— А ты вроде и нашенский еще? — подивилась бакенщица.
— С верхов. Осетровский, любушка.
— Каргаи[1], значит? — бакенщица с грохотом уложила поперек лодки поплавок фонаря, поместила весла в уключины. — Садитесь. На воде чур не баловаться, не то враз веслом полечу.
— Эх-х! — вздохнул осетровец, туманя глаза и глядя, как по-мужски упруго загребает бакенщица, волнующе напрягаются тугие груди при этом и дышит крепким румянцем смуглое лицо. И посоветовал: — Уходила б ты и сама от Дона. По всему — не удержать нам его тут…

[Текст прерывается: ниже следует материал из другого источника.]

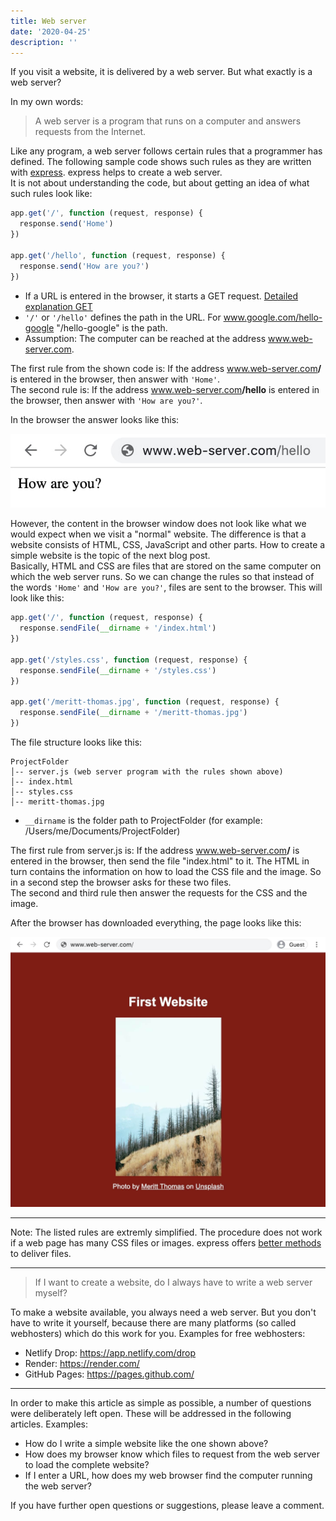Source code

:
 ```yaml
---
title: Web server
date: '2020-04-25'
description: ''
---
```


If you visit a website, it is delivered by a web server. But what exactly is a web server?

In my own words:

> A web server is a program that runs on a computer and answers requests from the Internet.

Like any program, a web server follows certain rules that a programmer has defined. The following sample code shows such rules as they are written with [express](https://expressjs.com/). express helps to create a web server. <br />
It is not about understanding the code, but about getting an idea of what such rules look like:

```js
app.get('/', function (request, response) {
  response.send('Home')
})

app.get('/hello', function (request, response) {
  response.send('How are you?')
})
```

- If a URL is entered in the browser, it starts a GET request. [Detailed explanation GET](https://developer.mozilla.org/en-US/docs/Web/HTTP/Methods/GET)
- `'/'` or `'/hello'` defines the path in the URL. For www.google.com/hello-google "/hello-google" is the path.
- Assumption: The computer can be reached at the address www.web-server.com.

The first rule from the shown code is: If the address www.web-server.com<b>/</b> is entered in the browser, then answer with `'Home'`.<br />
The second rule is: If the address www.web-server.com<b>/hello</b> is entered in the browser, then answer with `'How are you?'`.<br/>

In the browser the answer looks like this:

![Browser window, which shows the words 'How are you?'](./web-server-hello.jpg)

However, the content in the browser window does not look like what we would expect when we visit a "normal" website. The difference is that a website consists of HTML, CSS, JavaScript and other parts. How to create a simple website is the topic of the next blog post.<br />
Basically, HTML and CSS are files that are stored on the same computer on which the web server runs. So we can change the rules so that instead of the words `'Home'` and `'How are you?'`, files are sent to the browser. This will look like this:

```js
app.get('/', function (request, response) {
  response.sendFile(__dirname + '/index.html')
})

app.get('/styles.css', function (request, response) {
  response.sendFile(__dirname + '/styles.css')
})

app.get('/meritt-thomas.jpg', function (request, response) {
  response.sendFile(__dirname + '/meritt-thomas.jpg')
})
```

The file structure looks like this:

```
ProjectFolder
│-- server.js (web server program with the rules shown above)
│-- index.html
│-- styles.css
│-- meritt-thomas.jpg
```

- `__dirname` is the folder path to ProjectFolder (for example: /Users/me/Documents/ProjectFolder)

The first rule from server.js is: If the address www.web-server.com<b>/</b> is entered in the browser, then send the file "index.html" to it. The HTML in turn contains the information on how to load the CSS file and the image. So in a second step the browser asks for these two files.<br />
The second and third rule then answer the requests for the CSS and the image.

After the browser has downloaded everything, the page looks like this:

![browser window, which displays a web page with a title and an image](./web-server-website.jpg)

---

Note: The listed rules are extremly simplified. The procedure does not work if a web page has many CSS files or images. express offers [better methods](http://expressjs.com/en/starter/static-files.html) to deliver files.

---

> If I want to create a website, do I always have to write a web server myself?

To make a website available, you always need a web server. But you don't have to write it yourself, because there are many platforms (so called webhosters) which do this work for you. Examples for free webhosters:

- Netlify Drop: https://app.netlify.com/drop
- Render: https://render.com/
- GitHub Pages: https://pages.github.com/

---

In order to make this article as simple as possible, a number of questions were deliberately left open. These will be addressed in the following articles. Examples:

- How do I write a simple website like the one shown above?
- How does my browser know which files to request from the web server to load the complete website?
- If I enter a URL, how does my web browser find the computer running the web server?

If you have further open questions or suggestions, please leave a comment.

За полдень отступающие потекли сплошным потоком. Шли поодиночке и группами. Теперь переправляли их на лодках и пацаны, и женщины, и старики. Организованные части выходили к Казанской или спускались к Вешенской. Во второй половине дня у переправы появились немецкие самолеты. Солдаты бросились искать подручные средства. В ход пошли доски, плетни, лестницы, снопы куги. А кто и вплавь рискнул переправляться.

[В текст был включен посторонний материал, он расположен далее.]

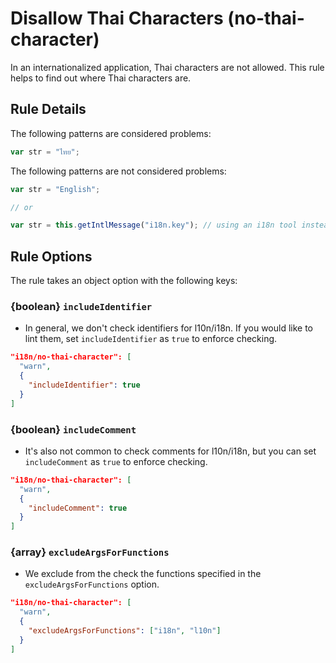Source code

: # Disallow Thai Characters (no-thai-character)

In an internationalized application, Thai characters are not allowed. This rule helps to find out where Thai characters are.

## Rule Details

The following patterns are considered problems:

```js
var str = "ไทย";
```

The following patterns are not considered problems:

```js
var str = "English";

// or

var str = this.getIntlMessage("i18n.key"); // using an i18n tool instead of regular Thai characters
```

## Rule Options

The rule takes an object option with the following keys:

### {boolean} `includeIdentifier`

* In general, we don't check identifiers for l10n/i18n. If you would like to lint them, set `includeIdentifier` as `true` to enforce checking.

```json
"i18n/no-thai-character": [
  "warn",
  {
    "includeIdentifier": true
  }
]
```

### {boolean} `includeComment`

* It's also not common to check comments for l10n/i18n, but you can set `includeComment` as `true` to enforce checking.

```json
"i18n/no-thai-character": [
  "warn",
  {
    "includeComment": true
  }
]
```

### {array} `excludeArgsForFunctions`

* We exclude from the check the functions specified in the `excludeArgsForFunctions` option.

```json
"i18n/no-thai-character": [
  "warn",
  {
    "excludeArgsForFunctions": ["i18n", "l10n"]
  }
]
```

Вешенская переправа была километрах в трех пониже, и Кордюкова видела, что там творилось. Безнаказанно натешившись у переправы, немецкие летчики проходились меж блескучих в изумрудной оправе берегов, поливая смельчаков свинцом. От Казанки и Мигулинской поплыли седла, лошади, обломки повозок, трупы солдат. Кордюкова сразу решила, что с мертвяками ей не совладать, стала вылавливать их багром с лодки, находила в карманах гимнастерки или штанов документы и пускала плыть их дальше к Азовскому морю.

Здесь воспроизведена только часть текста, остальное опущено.